Críticas curtas dos dois primeiros dias da 38ª Mostra Internacional de Cinema de São Paulo, com os filmes El Cuarto Desnudo (México), Quando os Animais Sonham (Dinamarca), Crieg – Em Guerra (Suíça), Jack (Alemanha), O Retorno de Antigona (Grécia) e O Segredo das Águas (Japão).

• El Cuarto Desnudo (El Cuarto Desnudo | Dir Nuria Ibánez | México | 2013 | Exibições e sinopse)

O documentário foca em um problema pouco conhecido ou até que pensamos não existir: a depressão entre crianças e jovens. A diretora apresenta casos diversos de uma triste realidade, problemas que pensamos afetar os mais velhos. É triste perceber que tentativas de suicídio afetam até eles, mas filmes assim são necessários para mostrar que esses problemas não são contornáveis só com força de vontade.

A montagem do filme é eficaz ao mostrar várias histórias que vem e vão, e nos interessamos em cada uma delas e queremos saber seus desfechos. Com um estilo que pode ser chamado de cru, pois a pela captação das imagens parecem ser feitas para constar no prontuário dos pacientes, é uma produção importante para conhecermos melhor o sistema de saúde pública mexicana (7/10).

• Quando os Animais Sonham (Når dyrene drømmer | Dir Jonas Alexander Arnby | Dinamarca | 2014 | Exibições e sinopse)

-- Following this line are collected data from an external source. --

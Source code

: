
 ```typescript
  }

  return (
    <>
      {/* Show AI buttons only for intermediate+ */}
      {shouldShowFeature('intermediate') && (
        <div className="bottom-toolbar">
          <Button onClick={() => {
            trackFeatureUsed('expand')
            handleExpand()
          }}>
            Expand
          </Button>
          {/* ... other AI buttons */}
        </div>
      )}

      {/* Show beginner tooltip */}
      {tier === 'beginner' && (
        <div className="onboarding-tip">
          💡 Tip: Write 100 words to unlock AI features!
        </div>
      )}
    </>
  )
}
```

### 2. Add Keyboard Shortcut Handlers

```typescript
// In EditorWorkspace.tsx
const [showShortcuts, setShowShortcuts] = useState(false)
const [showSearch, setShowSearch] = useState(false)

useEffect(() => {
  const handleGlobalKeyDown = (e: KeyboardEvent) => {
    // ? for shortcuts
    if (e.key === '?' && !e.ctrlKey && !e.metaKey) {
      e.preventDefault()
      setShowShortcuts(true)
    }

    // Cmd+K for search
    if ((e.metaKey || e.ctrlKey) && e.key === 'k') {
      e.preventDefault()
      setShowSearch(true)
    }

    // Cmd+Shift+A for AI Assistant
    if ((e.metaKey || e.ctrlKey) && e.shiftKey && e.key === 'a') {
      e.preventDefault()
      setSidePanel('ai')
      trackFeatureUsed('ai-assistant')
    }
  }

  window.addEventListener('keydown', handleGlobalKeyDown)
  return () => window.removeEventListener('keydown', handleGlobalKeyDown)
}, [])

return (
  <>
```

O filme terá comparações inevitáveis com outra produção escandinava muito conhecida de 2010. O diretor cria um clima muito interessante ao mostrar cenários com uma fotografia densa e chuvosa, o que faz a cidade costeira não parece convidativa desde o início.

Há uma mistério a ser desvendado, mas que não levamos muito tempo para perceber a nova situação da protagonista Marie. As informações vem aos poucos, com uma foto roubada, uma espiada pela fechadura e curtos diálogos entre os moradores e vizinhos que não parecem ser muito amistosos com a família de Marie.

A relação com os pais é complicada, o que serve de metáfora do próprio filme. A mãe de Marie está presa à uma cadeira de rodas, e a filha teme que esse seja o seu destino também. Sem expor muito, a história não conta porque ela foi parar nessa situação. Podemos supor que é por causa dos remédios que ela toma, e por isso Marie não quer que o mesmo aconteça com ela.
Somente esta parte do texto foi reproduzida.